**** Given entries ****

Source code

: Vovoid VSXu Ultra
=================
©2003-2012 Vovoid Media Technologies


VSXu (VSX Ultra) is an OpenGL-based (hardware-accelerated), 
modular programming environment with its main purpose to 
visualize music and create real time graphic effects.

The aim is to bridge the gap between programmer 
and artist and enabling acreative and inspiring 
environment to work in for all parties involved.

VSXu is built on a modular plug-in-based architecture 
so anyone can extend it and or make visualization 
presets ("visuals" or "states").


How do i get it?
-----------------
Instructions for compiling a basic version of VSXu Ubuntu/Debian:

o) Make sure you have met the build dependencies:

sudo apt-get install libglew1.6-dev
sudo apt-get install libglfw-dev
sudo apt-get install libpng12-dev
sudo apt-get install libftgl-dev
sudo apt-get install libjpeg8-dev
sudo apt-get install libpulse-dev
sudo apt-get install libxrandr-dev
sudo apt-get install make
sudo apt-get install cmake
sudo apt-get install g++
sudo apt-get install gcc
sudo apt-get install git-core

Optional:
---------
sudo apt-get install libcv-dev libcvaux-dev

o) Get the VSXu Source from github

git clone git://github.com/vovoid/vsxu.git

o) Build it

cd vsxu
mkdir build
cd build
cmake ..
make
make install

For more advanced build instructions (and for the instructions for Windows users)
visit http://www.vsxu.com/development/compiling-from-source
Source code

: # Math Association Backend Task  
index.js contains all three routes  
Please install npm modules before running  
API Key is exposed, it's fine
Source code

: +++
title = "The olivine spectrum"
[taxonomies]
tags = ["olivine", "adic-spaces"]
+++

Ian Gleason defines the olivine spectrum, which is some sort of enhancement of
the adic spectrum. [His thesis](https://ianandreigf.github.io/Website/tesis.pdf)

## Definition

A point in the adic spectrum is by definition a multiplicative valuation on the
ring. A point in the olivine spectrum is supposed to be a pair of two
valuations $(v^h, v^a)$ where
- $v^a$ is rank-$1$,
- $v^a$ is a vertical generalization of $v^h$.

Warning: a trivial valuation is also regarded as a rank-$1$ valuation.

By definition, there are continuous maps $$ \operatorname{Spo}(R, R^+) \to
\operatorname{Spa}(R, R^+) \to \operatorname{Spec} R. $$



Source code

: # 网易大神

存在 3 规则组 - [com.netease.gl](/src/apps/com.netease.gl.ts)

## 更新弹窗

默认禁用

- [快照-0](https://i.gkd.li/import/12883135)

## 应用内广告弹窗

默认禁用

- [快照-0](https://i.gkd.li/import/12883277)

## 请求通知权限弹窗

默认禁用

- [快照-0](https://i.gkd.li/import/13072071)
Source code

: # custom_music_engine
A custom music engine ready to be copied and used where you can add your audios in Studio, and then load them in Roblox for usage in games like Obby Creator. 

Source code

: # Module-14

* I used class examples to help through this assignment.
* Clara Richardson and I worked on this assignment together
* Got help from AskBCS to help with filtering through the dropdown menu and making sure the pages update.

****
**** Given entries ****

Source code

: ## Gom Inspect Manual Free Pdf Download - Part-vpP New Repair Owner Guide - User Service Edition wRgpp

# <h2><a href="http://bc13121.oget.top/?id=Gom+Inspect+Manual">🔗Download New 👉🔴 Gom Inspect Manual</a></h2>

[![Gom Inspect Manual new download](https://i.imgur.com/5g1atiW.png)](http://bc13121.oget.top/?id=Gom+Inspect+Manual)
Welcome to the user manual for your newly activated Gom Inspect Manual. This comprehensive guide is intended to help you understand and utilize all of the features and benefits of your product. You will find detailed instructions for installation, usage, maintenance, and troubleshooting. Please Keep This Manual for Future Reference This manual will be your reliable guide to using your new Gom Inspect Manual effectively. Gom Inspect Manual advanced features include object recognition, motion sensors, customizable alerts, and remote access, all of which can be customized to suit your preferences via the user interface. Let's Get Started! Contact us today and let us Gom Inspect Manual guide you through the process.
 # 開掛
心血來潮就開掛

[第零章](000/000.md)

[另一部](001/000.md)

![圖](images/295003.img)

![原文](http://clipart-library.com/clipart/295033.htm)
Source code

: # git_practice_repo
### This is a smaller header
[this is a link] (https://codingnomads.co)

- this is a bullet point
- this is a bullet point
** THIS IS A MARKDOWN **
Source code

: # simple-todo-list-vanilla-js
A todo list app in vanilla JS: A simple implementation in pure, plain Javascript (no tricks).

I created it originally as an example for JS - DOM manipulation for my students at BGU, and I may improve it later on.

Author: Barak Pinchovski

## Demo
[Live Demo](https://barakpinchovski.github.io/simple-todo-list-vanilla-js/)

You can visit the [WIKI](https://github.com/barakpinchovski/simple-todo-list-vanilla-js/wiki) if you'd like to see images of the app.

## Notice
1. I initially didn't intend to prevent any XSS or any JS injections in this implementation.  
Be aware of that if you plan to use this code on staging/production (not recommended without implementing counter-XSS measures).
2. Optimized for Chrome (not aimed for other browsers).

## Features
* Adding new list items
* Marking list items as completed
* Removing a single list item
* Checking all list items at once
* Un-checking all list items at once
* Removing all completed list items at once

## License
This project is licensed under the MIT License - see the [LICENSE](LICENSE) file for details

****
**** Given entries ****

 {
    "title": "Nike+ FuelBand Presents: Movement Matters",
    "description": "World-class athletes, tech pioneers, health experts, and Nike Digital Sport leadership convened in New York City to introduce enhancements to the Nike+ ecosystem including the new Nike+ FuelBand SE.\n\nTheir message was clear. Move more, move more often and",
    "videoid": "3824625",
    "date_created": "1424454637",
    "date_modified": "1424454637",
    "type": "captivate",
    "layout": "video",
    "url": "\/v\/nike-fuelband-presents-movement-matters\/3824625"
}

****

Task prompt
Work through the material and count the lines containing "where". Answer with the number alone.

Result of the task
2